#### WHAT IS NEEDED
Go through the listing and return every line with "output" in it.
• • •
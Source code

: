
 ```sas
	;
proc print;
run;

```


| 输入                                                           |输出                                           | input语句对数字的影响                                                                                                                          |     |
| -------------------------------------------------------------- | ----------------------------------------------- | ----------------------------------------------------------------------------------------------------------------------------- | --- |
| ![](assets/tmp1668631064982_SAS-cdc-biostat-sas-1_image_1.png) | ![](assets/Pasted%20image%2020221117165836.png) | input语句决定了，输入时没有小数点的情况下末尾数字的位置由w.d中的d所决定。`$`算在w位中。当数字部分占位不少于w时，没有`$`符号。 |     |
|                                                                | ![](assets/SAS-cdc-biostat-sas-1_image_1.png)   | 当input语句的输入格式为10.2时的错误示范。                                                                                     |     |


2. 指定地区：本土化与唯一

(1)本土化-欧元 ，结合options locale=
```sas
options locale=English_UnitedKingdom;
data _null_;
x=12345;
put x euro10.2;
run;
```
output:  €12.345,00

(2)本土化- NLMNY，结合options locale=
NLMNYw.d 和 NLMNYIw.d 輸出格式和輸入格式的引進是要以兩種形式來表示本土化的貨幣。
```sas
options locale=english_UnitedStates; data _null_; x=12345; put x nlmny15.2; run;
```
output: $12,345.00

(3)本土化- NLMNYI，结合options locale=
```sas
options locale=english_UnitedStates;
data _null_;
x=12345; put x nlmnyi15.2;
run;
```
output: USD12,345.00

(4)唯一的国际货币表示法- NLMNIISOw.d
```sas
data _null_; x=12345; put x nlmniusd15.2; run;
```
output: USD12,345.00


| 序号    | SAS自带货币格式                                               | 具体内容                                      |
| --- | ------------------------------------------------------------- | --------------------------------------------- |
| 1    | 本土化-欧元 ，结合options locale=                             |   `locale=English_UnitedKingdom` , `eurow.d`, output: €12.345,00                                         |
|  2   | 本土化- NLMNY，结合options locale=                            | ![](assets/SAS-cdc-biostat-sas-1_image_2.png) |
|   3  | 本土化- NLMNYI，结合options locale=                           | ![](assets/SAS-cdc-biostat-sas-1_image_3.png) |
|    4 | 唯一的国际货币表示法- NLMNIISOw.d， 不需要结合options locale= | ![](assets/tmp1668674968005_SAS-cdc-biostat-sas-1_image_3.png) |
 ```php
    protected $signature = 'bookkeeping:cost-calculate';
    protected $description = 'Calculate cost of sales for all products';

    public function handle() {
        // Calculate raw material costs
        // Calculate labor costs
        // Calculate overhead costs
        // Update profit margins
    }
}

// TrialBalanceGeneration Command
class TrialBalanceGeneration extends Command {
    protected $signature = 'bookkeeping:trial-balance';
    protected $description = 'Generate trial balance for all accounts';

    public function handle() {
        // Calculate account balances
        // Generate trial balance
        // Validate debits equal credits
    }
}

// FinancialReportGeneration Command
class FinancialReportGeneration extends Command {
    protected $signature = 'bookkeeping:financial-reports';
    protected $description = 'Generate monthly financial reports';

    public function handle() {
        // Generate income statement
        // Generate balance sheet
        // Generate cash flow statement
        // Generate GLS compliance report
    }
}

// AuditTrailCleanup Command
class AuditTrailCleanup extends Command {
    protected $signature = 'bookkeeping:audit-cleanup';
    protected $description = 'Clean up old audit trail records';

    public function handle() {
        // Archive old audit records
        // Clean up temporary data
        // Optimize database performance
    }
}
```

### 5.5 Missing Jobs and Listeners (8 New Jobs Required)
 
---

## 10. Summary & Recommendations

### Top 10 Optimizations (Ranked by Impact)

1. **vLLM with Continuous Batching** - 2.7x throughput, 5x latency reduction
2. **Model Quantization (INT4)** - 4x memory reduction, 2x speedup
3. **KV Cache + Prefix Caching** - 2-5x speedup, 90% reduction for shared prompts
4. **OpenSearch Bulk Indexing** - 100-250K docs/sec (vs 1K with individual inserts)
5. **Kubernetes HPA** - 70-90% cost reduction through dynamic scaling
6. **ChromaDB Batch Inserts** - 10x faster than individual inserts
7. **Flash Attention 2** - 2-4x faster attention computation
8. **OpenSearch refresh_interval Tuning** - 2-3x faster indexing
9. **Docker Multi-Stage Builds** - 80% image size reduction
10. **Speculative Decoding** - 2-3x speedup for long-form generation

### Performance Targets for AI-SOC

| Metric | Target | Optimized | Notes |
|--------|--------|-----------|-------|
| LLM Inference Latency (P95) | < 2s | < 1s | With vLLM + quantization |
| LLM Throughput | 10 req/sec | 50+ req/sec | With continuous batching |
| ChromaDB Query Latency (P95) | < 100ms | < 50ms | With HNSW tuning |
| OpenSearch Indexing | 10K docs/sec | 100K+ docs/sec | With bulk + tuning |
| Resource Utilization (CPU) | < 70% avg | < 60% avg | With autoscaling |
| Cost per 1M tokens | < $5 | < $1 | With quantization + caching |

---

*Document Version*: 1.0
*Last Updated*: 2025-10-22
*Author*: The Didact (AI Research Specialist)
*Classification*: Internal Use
• • •
#### EXPECTED ANSWER
output:  €12.345,00
output: $12,345.00
output: USD12,345.00
output: USD12,345.00
| 1    | 本土化-欧元 ，结合options locale=                             |   `locale=English_UnitedKingdom` , `eurow.d`, output: €12.345,00                                         |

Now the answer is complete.